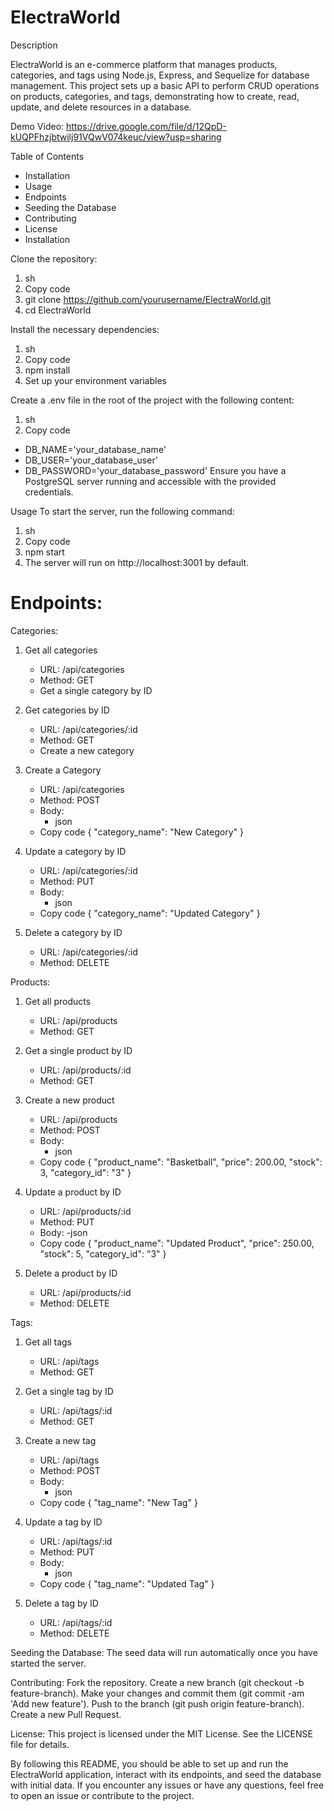 # ElectraWorld
Description

ElectraWorld is an e-commerce platform that manages products, categories, and tags using Node.js, Express, and Sequelize for database management. This project sets up a basic API to perform CRUD operations on products, categories, and tags, demonstrating how to create, read, update, and delete resources in a database.

Demo Video:
https://drive.google.com/file/d/12QpD-kUQPFhzjbtwilj91VQwV074keuc/view?usp=sharing

Table of Contents
- Installation
- Usage
- Endpoints
- Seeding the Database
- Contributing
- License
- Installation

Clone the repository:

1. sh
2. Copy code
3. git clone https://github.com/yourusername/ElectraWorld.git
4. cd ElectraWorld

Install the necessary dependencies:

1. sh
2. Copy code
3. npm install
4. Set up your environment variables

Create a .env file in the root of the project with the following content:
1. sh
2. Copy code
  - DB_NAME='your_database_name'
  - DB_USER='your_database_user'
  - DB_PASSWORD='your_database_password'
Ensure you have a PostgreSQL server running and accessible with the provided credentials.

Usage
To start the server, run the following command:
1. sh
2. Copy code
3. npm start
4. The server will run on http://localhost:3001 by default.

# Endpoints:

Categories:

1. Get all categories
    - URL: /api/categories
    - Method: GET
    - Get a single category by ID

2. Get categories by ID
    - URL: /api/categories/:id
    - Method: GET
    - Create a new category

3. Create a Category
    - URL: /api/categories
    - Method: POST
    - Body:
      - json
    - Copy code
{
  "category_name": "New Category"
}

4. Update a category by ID
    - URL: /api/categories/:id
    - Method: PUT
    - Body:
      - json
    - Copy code
{
  "category_name": "Updated Category"
}

5. Delete a category by ID
    - URL: /api/categories/:id
    - Method: DELETE

Products:

1. Get all products
    - URL: /api/products
    - Method: GET

2. Get a single product by ID
    - URL: /api/products/:id
    - Method: GET

3. Create a new product
    - URL: /api/products
    - Method: POST
    - Body:
      - json
    - Copy code
{
  "product_name": "Basketball",
  "price": 200.00,
  "stock": 3,
  "category_id": "3"
}

4. Update a product by ID
    - URL: /api/products/:id
    - Method: PUT
    - Body:
      -json
    - Copy code
{
  "product_name": "Updated Product",
  "price": 250.00,
  "stock": 5,
  "category_id": "3"
}

5. Delete a product by ID
    - URL: /api/products/:id
    - Method: DELETE

Tags:

1. Get all tags
    - URL: /api/tags
    - Method: GET

2. Get a single tag by ID
    - URL: /api/tags/:id
    - Method: GET

3. Create a new tag
    - URL: /api/tags
    - Method: POST
    - Body:
      - json
    - Copy code
{
  "tag_name": "New Tag"
}
4. Update a tag by ID
    - URL: /api/tags/:id
    - Method: PUT
    - Body:
      - json
    - Copy code
{
  "tag_name": "Updated Tag"
}

5. Delete a tag by ID
    - URL: /api/tags/:id
    - Method: DELETE

Seeding the Database:
The seed data will run automatically once you have started the server.

Contributing:
Fork the repository.
Create a new branch (git checkout -b feature-branch).
Make your changes and commit them (git commit -am 'Add new feature').
Push to the branch (git push origin feature-branch).
Create a new Pull Request.

License:
This project is licensed under the MIT License. See the LICENSE file for details.

By following this README, you should be able to set up and run the ElectraWorld application, interact with its endpoints, and seed the database with initial data. If you encounter any issues or have any questions, feel free to open an issue or contribute to the project.
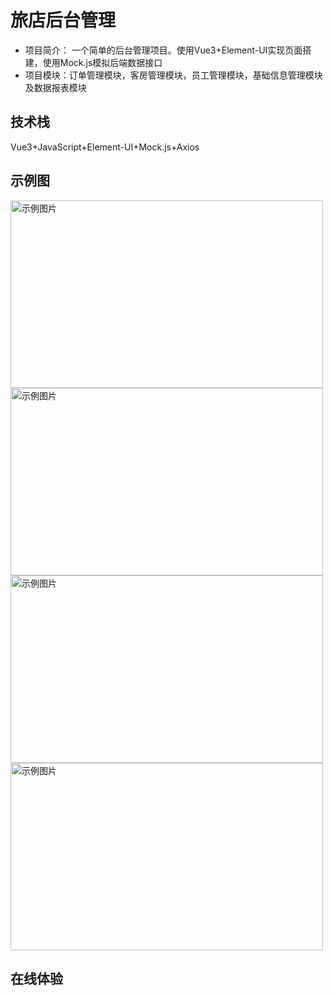 # 旅店后台管理

- 项目简介： 一个简单的后台管理项目。使用Vue3+Element-UI实现页面搭建，使用Mock.js模拟后端数据接口
- 项目模块：订单管理模块，客房管理模块，员工管理模块，基础信息管理模块及数据报表模块

## 技术栈
Vue3+JavaScript+Element-UI+Mock.js+Axios

## 示例图
<img src="https://github.com/user-attachments/assets/0e7a5fdd-4c15-4762-a9e0-b23229bb4d5a" alt="示例图片" width="500" height="300">
<img src="https://github.com/user-attachments/assets/3a5c6dc6-f759-4e66-b328-546a65792d58" alt="示例图片" width="500" height="300">
<img src="https://github.com/user-attachments/assets/cf75f8f9-f214-462e-a8e6-c6a74de62be9" alt="示例图片" width="500" height="300">
<img src="https://github.com/user-attachments/assets/91214d84-3aa1-4a0e-9c34-22fd28216038" alt="示例图片" width="500" height="300">

## 在线体验


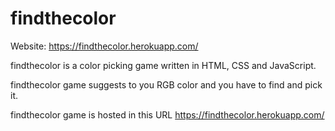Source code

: ﻿# findthecolor
 Website: https://findthecolor.herokuapp.com/

findthecolor is a color picking game written in HTML, CSS and JavaScript.

findthecolor game suggests to you RGB color and you have to find and pick it.

findthecolor game is hosted in this URL 
https://findthecolor.herokuapp.com/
——
### What you will do
If a line in the listing has "height" in it, report that line.

### Answer to the problem
<img src="https://github.com/user-attachments/assets/0e7a5fdd-4c15-4762-a9e0-b23229bb4d5a" alt="示例图片" width="500" height="300">
<img src="https://github.com/user-attachments/assets/3a5c6dc6-f759-4e66-b328-546a65792d58" alt="示例图片" width="500" height="300">
<img src="https://github.com/user-attachments/assets/cf75f8f9-f214-462e-a8e6-c6a74de62be9" alt="示例图片" width="500" height="300">
<img src="https://github.com/user-attachments/assets/91214d84-3aa1-4a0e-9c34-22fd28216038" alt="示例图片" width="500" height="300">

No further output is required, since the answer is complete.